Goniodelphis Temporal range: Miocene

Scientific classification
- Domain: Eukaryota
- Kingdom: Animalia
- Phylum: Chordata
- Class: Mammalia
- Order: Artiodactyla
- Infraorder: Cetacea
- Family: Iniidae
- Genus: †Goniodelphis Allen, 1941

= Goniodelphis =

Extinct genus of mammals

Goniodelphis hudsoni is an extinct iniid river dolphin known from the waters of Florida during the Miocene ~14.9—11.5 through 9.1—8.7 Ma (AEO).

The fossil specimens were found in just four phosphate mines in Polk County, Florida.
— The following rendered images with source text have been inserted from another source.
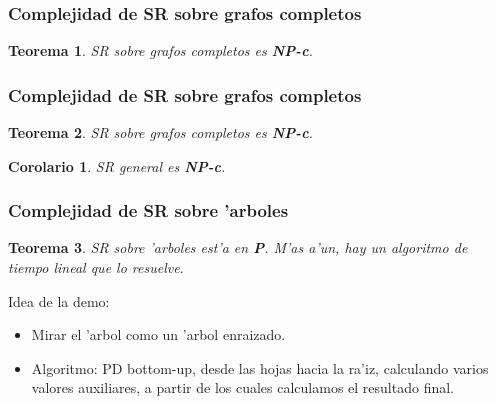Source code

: \documentclass{beamer}
\newcommand{\class}[1]{\textnormal{\textbf{#1}}}
\newcommand{\probl}[1]{\textnormal{\textsf{#1}}}
\newtheorem*{thm}{Teorema}
\newtheorem{cor}{Corolario}
\begin{document}
\begin{frame}
\frametitle{Complejidad de \probl{SR} sobre grafos completos}

\begin{thm}
\probl{SR} sobre grafos completos es \class{NP-c}.
\end{thm}

\begin{figure}
	\begin{center}
		
	\end{center}	
\end{figure}

\end{frame}

\begin{frame}
\frametitle{Complejidad de \probl{SR} sobre grafos completos}

\begin{thm}
\probl{SR} sobre grafos completos es \class{NP-c}.
\end{thm}

\begin{figure}
	\begin{center}
		
	\end{center}	
\end{figure}

\pause

\begin{cor}
\probl{SR} general es \class{NP-c}.
\end{cor}

\end{frame}

\begin{frame}
\frametitle{Complejidad de \probl{SR} sobre 'arboles}

\pause

\begin{thm}
\probl{SR} sobre 'arboles est'a en \class{P}. M'as a'un, hay un algoritmo de tiempo lineal que lo resuelve.
\end{thm}

\pause
\vspace{3mm}

Idea de la demo:
\pause
\begin{itemize}
	\item Mirar el 'arbol como un 'arbol enraizado.
	\pause
	\item Algoritmo: PD bottom-up, desde las hojas hacia la ra'iz, calculando varios valores auxiliares, a partir de los cuales calculamos el resultado final.
\end{itemize}
\end{frame}
\end{document}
These mines were:
- American Agricultural Chemical Company (Serravallian)
- Fort Green (Hemphillian)
- Payne Creek (Hemphillian)
- Gardinier (Zanclean)

==Taxonomy==
Goniodelphis was named by Allen (1941). Its type is Goniodelphis hudsoni. It was considered monophyletic by Mark D. Uhen, Ph.D. of George Mason University in 2010. It was assigned to Delphinidae by Carroll (1988); and to Iniidae by Allen (1941), Kellogg (1944), de Muizon (1988), Morgan (1994), McKenna and Bell (1997), Hamilton et al. (2001), Fordyce and de Muizon (2001), Uhen et al. (2008) and Mark D. Uhen.